I want one computing device, or an iPhone that can run OSX (or some future OS thats a blended version of IOS and OSX). Like a Switch that I can take me, or plug in at home and get more power/features.
Been saying this forever -- this is the next HUGE leap that I see. Steve Jobs wanted the iPad to be a small Mac rather than a big iPhone. For someone like me, there are still critical things missing from the iPhone for it to be my primary computing device.
It would literally have to break out into a jailed macOS session when docked for it to be at all practical for me, honestly.

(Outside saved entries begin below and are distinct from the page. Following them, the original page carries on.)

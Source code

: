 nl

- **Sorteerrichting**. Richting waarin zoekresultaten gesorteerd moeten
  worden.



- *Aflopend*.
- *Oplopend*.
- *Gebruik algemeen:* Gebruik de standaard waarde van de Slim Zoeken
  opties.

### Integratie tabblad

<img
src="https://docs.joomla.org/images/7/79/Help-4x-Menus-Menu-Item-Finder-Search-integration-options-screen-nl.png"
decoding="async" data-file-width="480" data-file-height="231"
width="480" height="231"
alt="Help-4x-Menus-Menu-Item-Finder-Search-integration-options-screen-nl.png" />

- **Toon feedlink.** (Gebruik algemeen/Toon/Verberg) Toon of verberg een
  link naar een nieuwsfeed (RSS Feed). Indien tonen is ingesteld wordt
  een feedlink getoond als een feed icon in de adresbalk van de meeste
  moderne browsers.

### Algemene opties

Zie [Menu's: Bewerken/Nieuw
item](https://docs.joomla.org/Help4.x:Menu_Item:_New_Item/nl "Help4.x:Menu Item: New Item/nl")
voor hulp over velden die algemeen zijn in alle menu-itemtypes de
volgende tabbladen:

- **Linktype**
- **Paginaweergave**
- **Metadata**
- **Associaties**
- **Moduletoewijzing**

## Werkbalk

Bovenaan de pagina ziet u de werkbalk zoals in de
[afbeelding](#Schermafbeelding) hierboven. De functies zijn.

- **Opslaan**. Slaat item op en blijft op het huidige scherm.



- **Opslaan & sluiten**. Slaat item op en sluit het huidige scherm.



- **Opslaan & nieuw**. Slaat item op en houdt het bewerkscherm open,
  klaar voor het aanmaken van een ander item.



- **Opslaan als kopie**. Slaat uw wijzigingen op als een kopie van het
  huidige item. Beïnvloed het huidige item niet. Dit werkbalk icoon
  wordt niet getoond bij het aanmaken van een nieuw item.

The average user could no doubt make due with a minimal multi-window iOS interface. I have no idea how people work with an iPad in any serious capacity when you are restricted to a full screen interface.
Though it didn't run iOS (and the little detail that it never came out) the "single computing device" model was one of my favorite selling points of the Ubuntu Edge [1]:
"From mobile... to desktop. Yes, it’s the full Ubuntu desktop OS used by millions on a daily basis -- and it runs directly from the phone, so you’ll be able to move seamlessly from one environment to the other with no file syncing or transfers required. The core OS and applications are fully integrated with their smartphone equivalents, so you can even make and receive calls from the desktop while you work."
Placing my phone next to my 30" monitor and bluetooth keyboard/mouse should make the macOS VM running on my iPhone X resume from hibernate and just start running.
The more interesting thing is how tightly connected the macOS VM could be with the iOS VM (I use the term VM here loosly, they could easily be containers living side-by-side and not within a literal hypervisor).
For example, are there two processes running 'Mail' and two copies of every message so that iOS and macOS Mail apps are both working? Do I have to configure them both separately to connect to my accounts? That would be quite silly.
If you can get the two OSs sharing resources but still effectively providing desktop sized vs phone sized user interfaces that could be something quite powerful.
Several implementations of such a concept have been done, one being Microsoft's Continuum [1]. If there is a future Windows 10 "mobile device" running Windows 10 ARM with x86 emulation, as has been rumored, it will likely use CShell [2], their new adaptable/responsive UI model.
yes, That will be great. There are some Android players trying to do it. I think Samsung also tried it but it was premature. And no big player is really pushing it. If Apple pulls it off with their eco-system of apps and quality hardware, it can be a big shift in personal computing.